Let us consider the specific example (of interest for me) of a subdomain D of a 3D Riemannian manifold.

i) If D is compact, can I say that it is necessarily connected?

ii) If D is simply-connected, can I say that it is compact?

iii) If D is multi-connected, can I say that it is compact?

If one or another answer to these questions is negative, can you please provide me with an example?

Regards

 

[HallsofIvy]

Hello there,

This might be probably a simple question, but my wondering was:

Is there any relation between the compactness and the connectedness of a topological space?

Let us consider the specific example (of interest for me) of a subdomain D of a 3D Riemannian manifold.

i) If D is compact, can I say that it is necessarily connected?

Let D be the ball of radius 1 with center at (-1, 0, 0) union the ball with radius 1 and center at (1, 0, 0) in R³. That set is compact but not connected.

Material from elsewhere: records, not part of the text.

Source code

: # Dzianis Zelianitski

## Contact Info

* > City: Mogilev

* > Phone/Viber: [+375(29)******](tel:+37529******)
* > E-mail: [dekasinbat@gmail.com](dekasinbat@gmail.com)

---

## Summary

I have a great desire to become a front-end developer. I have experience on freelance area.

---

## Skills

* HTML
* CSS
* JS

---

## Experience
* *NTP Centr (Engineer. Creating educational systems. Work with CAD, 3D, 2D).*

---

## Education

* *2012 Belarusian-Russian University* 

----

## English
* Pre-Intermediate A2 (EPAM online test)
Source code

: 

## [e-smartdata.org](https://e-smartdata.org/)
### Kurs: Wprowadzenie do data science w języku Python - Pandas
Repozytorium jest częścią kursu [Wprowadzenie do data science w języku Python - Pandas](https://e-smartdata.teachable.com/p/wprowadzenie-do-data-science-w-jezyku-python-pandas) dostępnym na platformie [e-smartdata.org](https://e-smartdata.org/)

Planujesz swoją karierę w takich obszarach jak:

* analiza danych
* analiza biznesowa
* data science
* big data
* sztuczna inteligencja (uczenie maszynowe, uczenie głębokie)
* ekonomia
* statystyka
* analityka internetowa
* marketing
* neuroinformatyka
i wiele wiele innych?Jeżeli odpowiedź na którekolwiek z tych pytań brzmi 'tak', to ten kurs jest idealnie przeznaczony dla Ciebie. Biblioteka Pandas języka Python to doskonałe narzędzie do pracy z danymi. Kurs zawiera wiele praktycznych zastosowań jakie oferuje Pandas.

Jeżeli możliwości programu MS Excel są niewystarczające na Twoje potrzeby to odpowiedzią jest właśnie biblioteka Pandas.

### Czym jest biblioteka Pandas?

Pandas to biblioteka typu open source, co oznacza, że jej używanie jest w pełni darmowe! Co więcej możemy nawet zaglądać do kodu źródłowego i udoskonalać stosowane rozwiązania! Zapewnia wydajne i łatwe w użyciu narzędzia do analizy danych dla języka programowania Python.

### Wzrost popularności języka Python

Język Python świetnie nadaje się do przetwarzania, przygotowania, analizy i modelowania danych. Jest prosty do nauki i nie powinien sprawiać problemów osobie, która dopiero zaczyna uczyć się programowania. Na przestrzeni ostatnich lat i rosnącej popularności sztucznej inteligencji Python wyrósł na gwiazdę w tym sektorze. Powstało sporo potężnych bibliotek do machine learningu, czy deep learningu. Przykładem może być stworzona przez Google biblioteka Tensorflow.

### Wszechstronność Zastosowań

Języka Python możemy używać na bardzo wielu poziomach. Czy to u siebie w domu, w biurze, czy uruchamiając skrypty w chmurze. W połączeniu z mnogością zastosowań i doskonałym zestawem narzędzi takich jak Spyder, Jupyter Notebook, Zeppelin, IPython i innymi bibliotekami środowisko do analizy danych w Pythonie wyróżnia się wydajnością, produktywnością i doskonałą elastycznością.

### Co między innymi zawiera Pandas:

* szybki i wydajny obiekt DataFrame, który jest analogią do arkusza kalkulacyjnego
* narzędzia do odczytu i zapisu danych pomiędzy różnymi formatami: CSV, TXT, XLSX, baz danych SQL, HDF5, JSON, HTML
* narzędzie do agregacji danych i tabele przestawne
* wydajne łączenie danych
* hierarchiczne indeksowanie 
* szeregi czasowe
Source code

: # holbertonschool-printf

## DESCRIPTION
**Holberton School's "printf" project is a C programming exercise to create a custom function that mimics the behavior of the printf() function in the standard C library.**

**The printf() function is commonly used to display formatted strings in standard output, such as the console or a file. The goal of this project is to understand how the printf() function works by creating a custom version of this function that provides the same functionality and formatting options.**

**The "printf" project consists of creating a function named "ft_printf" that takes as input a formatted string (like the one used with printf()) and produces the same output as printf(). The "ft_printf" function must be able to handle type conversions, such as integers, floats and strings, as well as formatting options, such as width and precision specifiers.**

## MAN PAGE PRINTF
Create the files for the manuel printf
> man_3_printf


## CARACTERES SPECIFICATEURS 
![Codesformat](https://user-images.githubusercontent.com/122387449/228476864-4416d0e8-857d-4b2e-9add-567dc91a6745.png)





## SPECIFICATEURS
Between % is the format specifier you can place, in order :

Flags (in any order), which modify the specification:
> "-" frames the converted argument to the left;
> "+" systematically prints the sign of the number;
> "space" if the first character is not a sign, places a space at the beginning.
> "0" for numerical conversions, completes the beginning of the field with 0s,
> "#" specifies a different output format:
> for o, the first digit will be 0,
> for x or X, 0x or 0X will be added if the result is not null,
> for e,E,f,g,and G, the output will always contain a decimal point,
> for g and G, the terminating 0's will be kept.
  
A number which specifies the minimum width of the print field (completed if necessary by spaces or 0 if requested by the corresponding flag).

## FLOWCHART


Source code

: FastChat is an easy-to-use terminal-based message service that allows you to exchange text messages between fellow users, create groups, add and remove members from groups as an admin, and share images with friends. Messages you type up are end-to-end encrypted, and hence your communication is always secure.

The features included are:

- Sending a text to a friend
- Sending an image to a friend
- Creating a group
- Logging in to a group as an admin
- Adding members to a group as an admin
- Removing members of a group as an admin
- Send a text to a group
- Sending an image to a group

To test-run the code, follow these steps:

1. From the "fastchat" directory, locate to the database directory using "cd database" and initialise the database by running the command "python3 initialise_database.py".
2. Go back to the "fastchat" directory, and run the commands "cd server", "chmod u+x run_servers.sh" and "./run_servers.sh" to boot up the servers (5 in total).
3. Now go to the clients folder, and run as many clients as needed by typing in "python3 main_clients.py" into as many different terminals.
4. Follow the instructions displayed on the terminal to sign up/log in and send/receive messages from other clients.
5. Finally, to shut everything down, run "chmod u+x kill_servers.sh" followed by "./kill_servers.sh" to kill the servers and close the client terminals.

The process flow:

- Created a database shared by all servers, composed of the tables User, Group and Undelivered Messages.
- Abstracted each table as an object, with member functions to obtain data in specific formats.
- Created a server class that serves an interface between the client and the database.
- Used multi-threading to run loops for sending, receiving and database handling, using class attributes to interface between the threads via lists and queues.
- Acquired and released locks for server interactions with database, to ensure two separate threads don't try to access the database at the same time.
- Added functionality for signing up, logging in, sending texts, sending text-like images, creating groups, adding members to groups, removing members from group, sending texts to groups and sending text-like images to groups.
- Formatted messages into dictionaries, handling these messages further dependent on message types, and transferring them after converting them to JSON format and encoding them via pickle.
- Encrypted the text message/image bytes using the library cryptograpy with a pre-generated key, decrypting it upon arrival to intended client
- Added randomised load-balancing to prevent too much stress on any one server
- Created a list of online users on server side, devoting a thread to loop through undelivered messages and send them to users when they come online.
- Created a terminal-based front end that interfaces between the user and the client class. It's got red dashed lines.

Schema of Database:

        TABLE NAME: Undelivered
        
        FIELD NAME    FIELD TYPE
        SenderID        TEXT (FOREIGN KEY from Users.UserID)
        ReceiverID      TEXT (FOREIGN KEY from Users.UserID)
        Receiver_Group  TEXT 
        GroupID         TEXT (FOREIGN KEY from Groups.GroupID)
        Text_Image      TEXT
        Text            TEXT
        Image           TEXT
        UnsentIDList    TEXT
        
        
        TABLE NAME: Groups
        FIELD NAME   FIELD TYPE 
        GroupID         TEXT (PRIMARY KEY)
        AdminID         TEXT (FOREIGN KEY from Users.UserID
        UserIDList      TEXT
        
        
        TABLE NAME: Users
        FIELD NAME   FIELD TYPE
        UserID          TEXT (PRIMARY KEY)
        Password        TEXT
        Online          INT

ii) If D is simply-connected, can I say that it is compact?

The line, R¹ is simply connected but not compact.

iii) If D is multi-connected, can I say that it is compact?

I don't know what you mean by "multi- connected"- has multiple components?
If so, the union of $[1, \infty)$ and $(-\infty, -1]$ has two components but is not compact. The set of all integers, as a subset of the real line, has an infinite number of components but is not compact.

If one or another answer to these questions is negative, can you please provide me with an example?

Regards

The answer to all of those questions is negative. I really have no idea why you would think that "connected" and "compact" are related. They both start with "c" is about as close as you will get!

 

[soTo]

Thanks a lot for your answer and your examples HallsofIvy!

 

[mathwonk]

i'm going to go out on a limb here and maybe say something false, in an attempt to show that the three concepts are quite different.

1) a manifold M is connected if every continuous map from {0,1}-->M extends to a continuous map [0,1]-->M.

2) a manifold M is simply connected if every continuous map circle-->M

extends to a continuous map disc-->M.

3) a manifold M is compact if there is a surjective continuous map [0,1]-->M.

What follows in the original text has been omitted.